Task requirements
From the records below, print exactly the lines starting at the one containing "- **Impact**: Poor" and ending at the one containing "- **Suggested Fix**: Add", ends included, and nothing else.

Data
Content starts

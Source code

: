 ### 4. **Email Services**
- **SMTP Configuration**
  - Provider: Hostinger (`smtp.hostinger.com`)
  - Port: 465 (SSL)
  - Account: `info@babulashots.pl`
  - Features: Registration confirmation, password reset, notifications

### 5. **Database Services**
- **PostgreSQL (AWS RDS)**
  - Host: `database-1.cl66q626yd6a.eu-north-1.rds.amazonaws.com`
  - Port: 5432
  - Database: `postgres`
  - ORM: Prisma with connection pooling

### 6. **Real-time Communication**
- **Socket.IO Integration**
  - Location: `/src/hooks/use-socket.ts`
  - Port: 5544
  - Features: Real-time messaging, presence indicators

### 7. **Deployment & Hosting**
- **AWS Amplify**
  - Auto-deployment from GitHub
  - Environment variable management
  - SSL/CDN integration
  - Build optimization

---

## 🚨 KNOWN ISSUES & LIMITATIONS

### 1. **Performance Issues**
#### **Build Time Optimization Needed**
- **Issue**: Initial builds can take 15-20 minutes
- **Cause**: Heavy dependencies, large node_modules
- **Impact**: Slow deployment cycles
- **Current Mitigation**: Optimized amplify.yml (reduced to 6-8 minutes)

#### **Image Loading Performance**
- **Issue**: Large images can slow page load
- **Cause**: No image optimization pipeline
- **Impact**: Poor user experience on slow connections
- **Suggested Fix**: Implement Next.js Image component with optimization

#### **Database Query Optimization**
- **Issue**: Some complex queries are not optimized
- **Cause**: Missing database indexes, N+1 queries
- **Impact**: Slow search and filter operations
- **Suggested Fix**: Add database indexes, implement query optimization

Content ends
Content starts

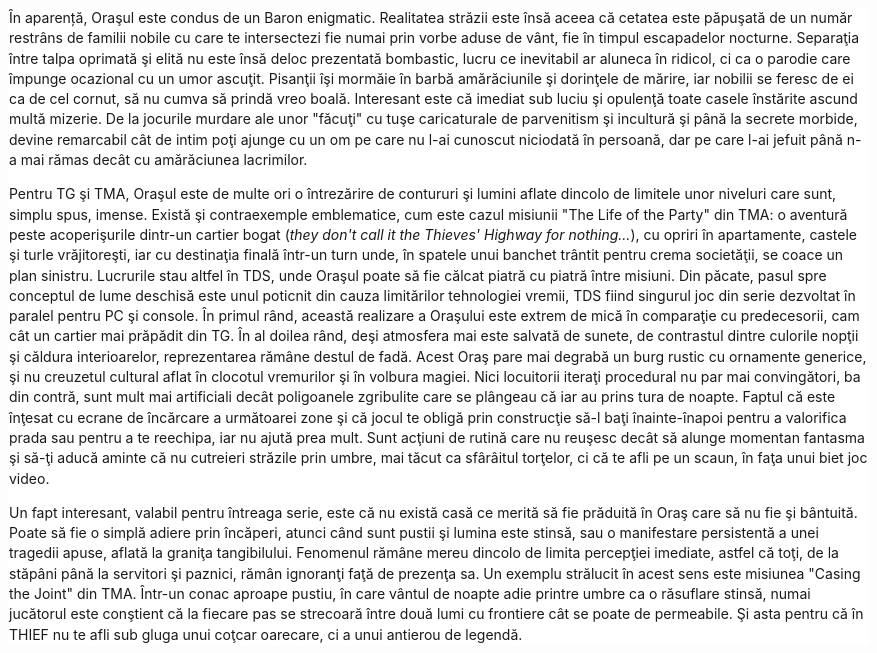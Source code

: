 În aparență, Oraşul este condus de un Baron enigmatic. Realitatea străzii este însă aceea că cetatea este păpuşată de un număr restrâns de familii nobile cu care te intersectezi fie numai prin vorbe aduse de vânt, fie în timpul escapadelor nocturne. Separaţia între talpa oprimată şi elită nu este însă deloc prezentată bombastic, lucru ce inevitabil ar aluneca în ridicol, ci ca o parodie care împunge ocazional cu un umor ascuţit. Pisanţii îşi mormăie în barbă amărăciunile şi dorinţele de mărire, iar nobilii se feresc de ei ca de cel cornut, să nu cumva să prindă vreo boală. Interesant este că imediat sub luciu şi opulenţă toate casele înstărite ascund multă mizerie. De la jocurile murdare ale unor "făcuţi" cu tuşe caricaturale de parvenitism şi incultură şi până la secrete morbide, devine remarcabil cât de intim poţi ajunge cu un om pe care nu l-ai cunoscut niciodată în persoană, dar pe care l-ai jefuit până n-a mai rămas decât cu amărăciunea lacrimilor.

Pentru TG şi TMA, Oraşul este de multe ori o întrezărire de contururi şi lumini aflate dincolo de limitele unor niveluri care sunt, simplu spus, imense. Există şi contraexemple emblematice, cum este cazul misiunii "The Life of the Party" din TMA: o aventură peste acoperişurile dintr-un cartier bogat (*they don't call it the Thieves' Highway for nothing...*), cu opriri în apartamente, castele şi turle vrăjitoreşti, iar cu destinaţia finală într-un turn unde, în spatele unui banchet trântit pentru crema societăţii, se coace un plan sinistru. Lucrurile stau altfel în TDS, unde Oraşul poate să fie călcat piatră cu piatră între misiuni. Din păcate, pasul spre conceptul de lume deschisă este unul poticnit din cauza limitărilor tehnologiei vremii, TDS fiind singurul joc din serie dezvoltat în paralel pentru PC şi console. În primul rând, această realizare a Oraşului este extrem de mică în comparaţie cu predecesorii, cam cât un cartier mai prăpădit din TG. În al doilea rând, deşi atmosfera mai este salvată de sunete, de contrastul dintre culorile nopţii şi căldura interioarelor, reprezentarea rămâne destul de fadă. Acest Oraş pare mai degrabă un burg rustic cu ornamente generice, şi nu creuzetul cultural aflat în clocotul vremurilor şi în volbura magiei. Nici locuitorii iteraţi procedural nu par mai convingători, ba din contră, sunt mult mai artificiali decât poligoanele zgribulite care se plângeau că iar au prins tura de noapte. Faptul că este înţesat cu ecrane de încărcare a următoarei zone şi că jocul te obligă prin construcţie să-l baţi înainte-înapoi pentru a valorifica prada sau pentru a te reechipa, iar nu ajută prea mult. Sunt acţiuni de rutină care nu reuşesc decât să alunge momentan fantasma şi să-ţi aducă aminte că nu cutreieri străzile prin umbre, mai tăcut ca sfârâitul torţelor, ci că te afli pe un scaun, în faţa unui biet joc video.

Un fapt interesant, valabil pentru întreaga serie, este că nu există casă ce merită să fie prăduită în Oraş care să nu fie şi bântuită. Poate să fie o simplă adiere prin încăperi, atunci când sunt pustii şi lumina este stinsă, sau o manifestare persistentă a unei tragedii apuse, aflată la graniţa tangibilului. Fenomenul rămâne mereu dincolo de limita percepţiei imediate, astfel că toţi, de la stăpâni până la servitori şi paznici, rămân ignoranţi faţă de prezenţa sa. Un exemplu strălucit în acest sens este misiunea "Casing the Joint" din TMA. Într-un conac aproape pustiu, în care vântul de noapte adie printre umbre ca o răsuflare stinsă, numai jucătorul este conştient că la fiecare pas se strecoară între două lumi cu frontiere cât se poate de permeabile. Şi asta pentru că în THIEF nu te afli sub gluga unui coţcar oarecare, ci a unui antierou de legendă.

Content ends

Task output
- **Impact**: Poor user experience on slow connections
- **Suggested Fix**: Implement Next.js Image component with optimization

#### **Database Query Optimization**
- **Issue**: Some complex queries are not optimized
- **Cause**: Missing database indexes, N+1 queries
- **Impact**: Slow search and filter operations
- **Suggested Fix**: Add database indexes, implement query optimization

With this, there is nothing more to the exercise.